Cette question devait être abordée lors de la 12e conférence ministérielle de l’OMC, annulée en décembre en raison de la situation sanitaire. Très attendue elle devait également proposer des mises à jour des règles des accords commerciaux pour mieux prendre en compte les défis du changement climatique, de la sécurité alimentaire, du numérique et de la concurrence déloyale. Mais pour l’heure, aucune date pour cette conférence n’a pour l’instant été fixée.
Appel à l’intensification des échanges commerciaux avec l’Afrique
De passage à Paris fin janvier à l’occasion d’une conférence sur le développement durable organisée dans le cadre de la PFUE, Ngozi Okonjo-Iweala n’avait pu garantir un compromis sur les vaccins avant la tenue du prochain sommet entre l’Union européenne et l’Union africaine, les 17 et 18 février à Bruxelles. Une déclaration conjointe sur une vision commune pour 2030 devrait alors être adoptée par les participants.

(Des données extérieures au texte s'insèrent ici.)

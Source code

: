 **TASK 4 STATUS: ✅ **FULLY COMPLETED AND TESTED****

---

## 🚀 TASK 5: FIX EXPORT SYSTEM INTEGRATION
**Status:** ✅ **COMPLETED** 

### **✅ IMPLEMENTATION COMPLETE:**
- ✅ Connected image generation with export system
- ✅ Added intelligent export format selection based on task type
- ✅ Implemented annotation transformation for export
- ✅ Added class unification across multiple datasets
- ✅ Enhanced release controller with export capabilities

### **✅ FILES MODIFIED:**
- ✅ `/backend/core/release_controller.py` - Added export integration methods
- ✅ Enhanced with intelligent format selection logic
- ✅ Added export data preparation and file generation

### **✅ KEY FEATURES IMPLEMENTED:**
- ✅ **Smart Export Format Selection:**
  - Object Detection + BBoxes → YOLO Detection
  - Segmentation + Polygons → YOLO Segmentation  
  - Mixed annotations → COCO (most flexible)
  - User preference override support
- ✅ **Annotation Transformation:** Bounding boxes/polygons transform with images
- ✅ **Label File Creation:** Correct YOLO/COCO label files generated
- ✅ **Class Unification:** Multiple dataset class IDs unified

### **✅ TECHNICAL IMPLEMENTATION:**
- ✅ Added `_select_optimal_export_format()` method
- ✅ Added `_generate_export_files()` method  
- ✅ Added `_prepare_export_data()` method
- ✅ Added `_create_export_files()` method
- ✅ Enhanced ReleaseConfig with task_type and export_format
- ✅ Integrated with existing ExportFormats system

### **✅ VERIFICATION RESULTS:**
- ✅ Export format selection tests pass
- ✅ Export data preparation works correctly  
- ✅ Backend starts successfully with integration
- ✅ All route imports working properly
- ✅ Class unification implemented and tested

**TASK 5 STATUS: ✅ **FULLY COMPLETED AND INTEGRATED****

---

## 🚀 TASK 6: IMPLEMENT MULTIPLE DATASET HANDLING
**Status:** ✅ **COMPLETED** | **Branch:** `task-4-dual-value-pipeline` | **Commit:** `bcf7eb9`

Le choix de Marseille, la « porte du Sud », pour cette conférence ministérielle sur le commerce extérieur de l’UE n’est pas un hasard. Outre la problématique de la propriété intellectuelle des vaccins, les 27 ministres ont redit leur volonté d’approfondir leur partenariat avec l’Afrique et ont invité la Commission à mobiliser tous ses outils.
A savoir : un soutien technique à la zone de libre-échange continentale africaine (Zleca), l’approfondissement des accords économiques en matière de commerce et d’investissement, l’initiative « Global Gateway » (150 milliards d’euros d’investissements pour l’Afrique) ou encore des coopérations sectorielles en vue de développer des chaines de valeur euro-africaines.
Préparation du prochain CCT avec le Etats-Unis
Il sera aussi question de chaînes de valeur lors de la prochaine réunion du Conseil Commerce et Technologies (CCT) avec le États-Unis en mai. Ce forum de coopération lancé en octobre 2021 permet à l’UE et aux Etats-Unis de coordonner leurs approches commerciales, économiques et technologiques.
Les Vingt-sept ont pu échanger sur les sujets prioritaires, comme la normalisation internationale, la sécurisation des chaines d’approvisionnement des terres rares, les aimants permanents et les semi-conducteurs, la coopération en matière technologique (cloud, 5G et 6G, intelligence artificielle), les régimes de contrôle export et du filtrage des investissements, ou encore la lutte contre les pratiques distorsives et la décarbonation des échanges.
Pour relever tous ces défis, et tenir son ambition d’être « moins naïve », la politique commerciale européenne devra se doter d’un instrument anti-coercition. L’exemple récent de la Lituanie et des mesures de rétorsions imposées par Pékin, l’a souligné avec force. « Renforcer notre souveraineté, cela veut dire pourvoir demain défendre plus efficacement nos intérêts et ceux de nos entreprises devant des sanctions commerciales inacceptables, comme la Chine les impose à la Lituanie aujourd’hui » a déclaré Franck Riester.
La mise en place effective de cet instrument présenté en décembre 2021, qui suit un processus complexe, devrait néanmoins prendre plusieurs mois.